[INFORMATION GIVEN Boundary: Start]

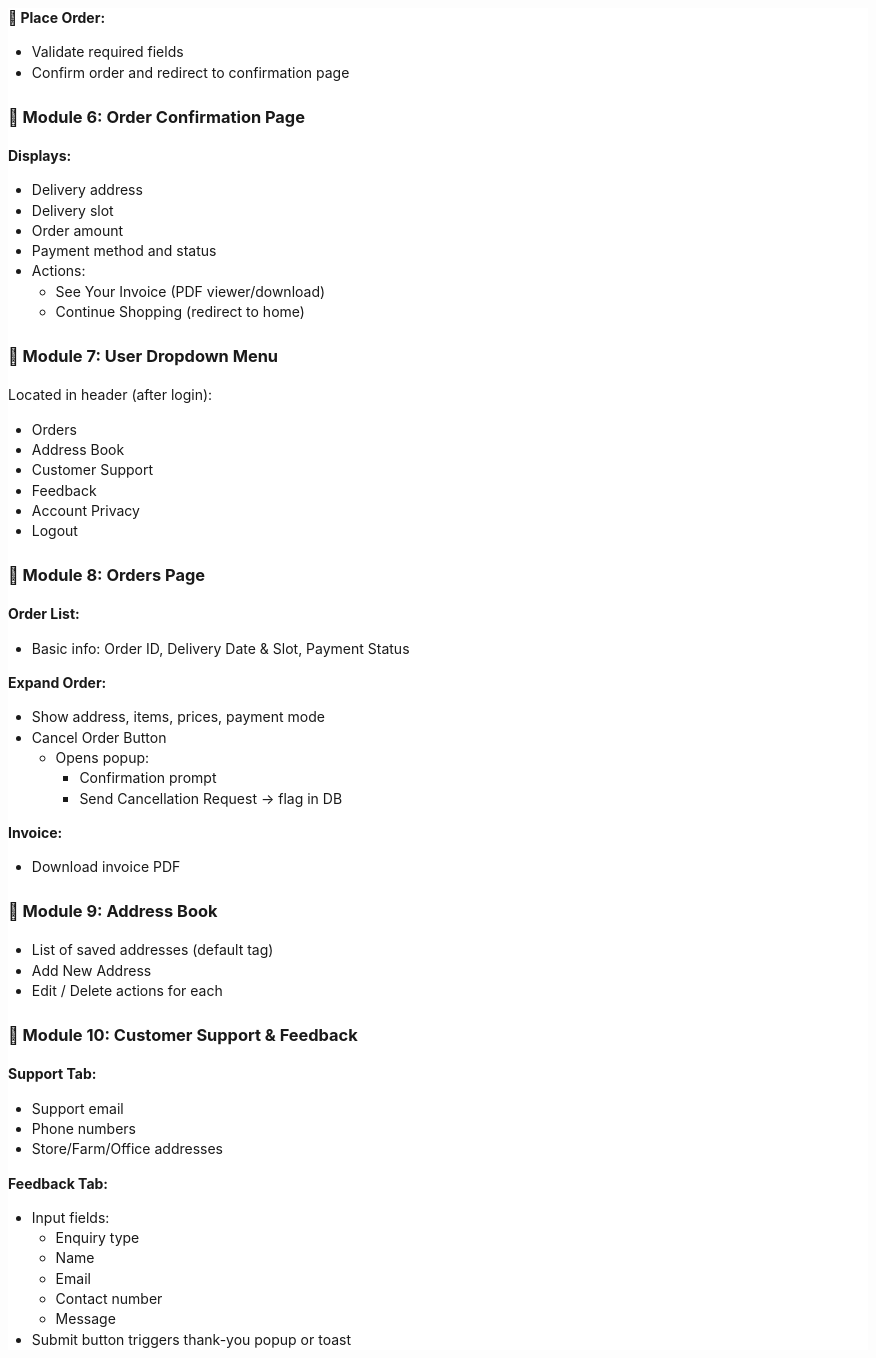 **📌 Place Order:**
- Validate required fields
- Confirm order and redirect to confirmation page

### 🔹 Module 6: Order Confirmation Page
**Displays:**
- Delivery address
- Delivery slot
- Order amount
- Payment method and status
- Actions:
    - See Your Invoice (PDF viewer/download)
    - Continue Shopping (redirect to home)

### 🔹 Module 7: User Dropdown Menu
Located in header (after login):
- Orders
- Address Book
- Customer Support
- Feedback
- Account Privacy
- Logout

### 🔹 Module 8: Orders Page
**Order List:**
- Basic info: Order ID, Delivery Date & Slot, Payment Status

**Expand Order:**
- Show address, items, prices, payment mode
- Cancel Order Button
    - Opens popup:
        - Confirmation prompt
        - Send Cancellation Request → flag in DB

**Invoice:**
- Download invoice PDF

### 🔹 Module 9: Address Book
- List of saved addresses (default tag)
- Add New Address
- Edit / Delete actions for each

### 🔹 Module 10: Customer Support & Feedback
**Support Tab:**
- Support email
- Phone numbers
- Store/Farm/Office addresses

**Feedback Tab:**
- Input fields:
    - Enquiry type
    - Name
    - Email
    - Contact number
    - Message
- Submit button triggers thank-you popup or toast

[INFORMATION GIVEN Boundary: End]
[INFORMATION GIVEN Boundary: Start]

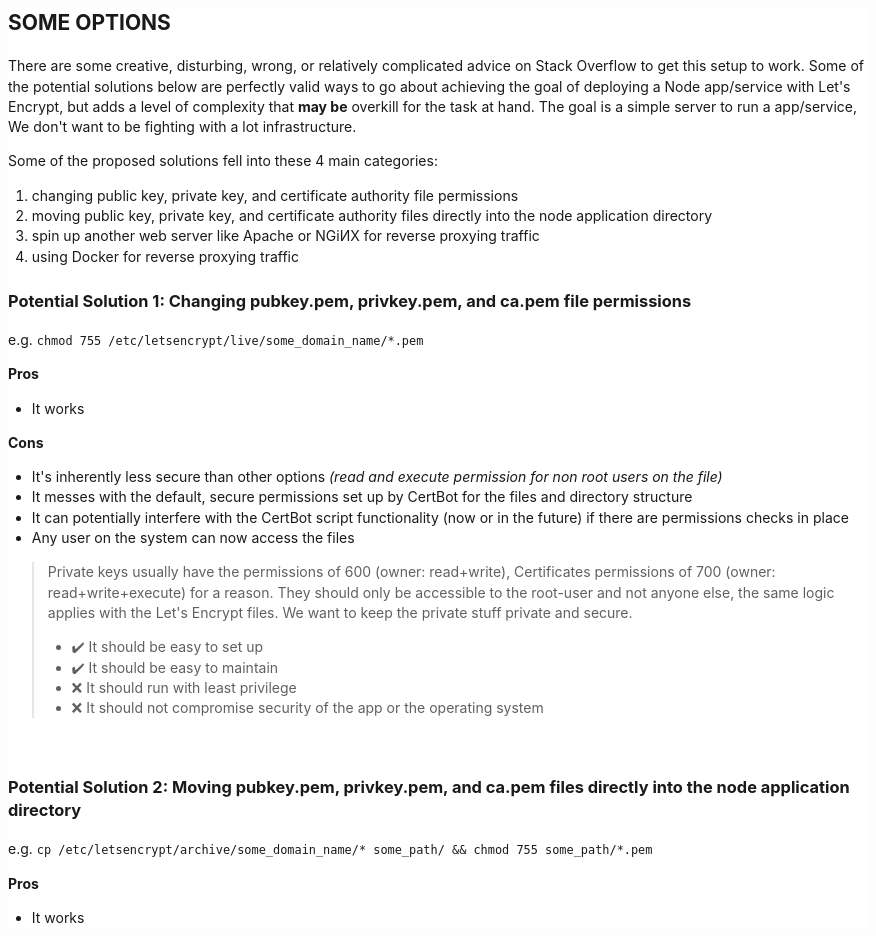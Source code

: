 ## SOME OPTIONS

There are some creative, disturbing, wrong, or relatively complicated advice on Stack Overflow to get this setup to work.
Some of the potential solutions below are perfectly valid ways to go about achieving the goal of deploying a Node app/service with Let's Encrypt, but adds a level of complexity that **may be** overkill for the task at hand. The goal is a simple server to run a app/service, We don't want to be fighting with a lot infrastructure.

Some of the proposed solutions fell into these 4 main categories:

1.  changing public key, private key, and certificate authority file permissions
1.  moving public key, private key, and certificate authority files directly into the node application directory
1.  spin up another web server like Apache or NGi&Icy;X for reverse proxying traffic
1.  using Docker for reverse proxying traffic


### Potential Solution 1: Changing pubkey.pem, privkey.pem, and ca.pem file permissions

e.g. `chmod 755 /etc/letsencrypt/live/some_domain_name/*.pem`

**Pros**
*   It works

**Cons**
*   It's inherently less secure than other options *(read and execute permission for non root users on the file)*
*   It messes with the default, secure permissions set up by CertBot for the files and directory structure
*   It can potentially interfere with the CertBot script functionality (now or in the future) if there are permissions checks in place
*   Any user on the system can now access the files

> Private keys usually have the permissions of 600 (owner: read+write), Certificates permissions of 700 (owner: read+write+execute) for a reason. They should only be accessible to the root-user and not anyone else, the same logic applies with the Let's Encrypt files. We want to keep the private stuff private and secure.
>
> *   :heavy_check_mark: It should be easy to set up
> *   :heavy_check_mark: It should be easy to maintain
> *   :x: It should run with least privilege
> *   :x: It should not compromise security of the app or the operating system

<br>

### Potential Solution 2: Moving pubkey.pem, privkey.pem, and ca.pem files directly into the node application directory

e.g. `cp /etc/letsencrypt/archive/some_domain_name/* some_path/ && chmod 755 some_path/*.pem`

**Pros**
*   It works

[INFORMATION GIVEN Boundary: End]

### WHAT YOU SHOULD DO
From the records above, print only the lines between the one holding "- Order amount" and the one holding "- Basic info: Order", inclusive, exactly as they stand.

### ANSWER TO THIS TASK
- Order amount
- Payment method and status
- Actions:
    - See Your Invoice (PDF viewer/download)
    - Continue Shopping (redirect to home)

### 🔹 Module 7: User Dropdown Menu
Located in header (after login):
- Orders
- Address Book
- Customer Support
- Feedback
- Account Privacy
- Logout

### 🔹 Module 8: Orders Page
**Order List:**
- Basic info: Order ID, Delivery Date & Slot, Payment Status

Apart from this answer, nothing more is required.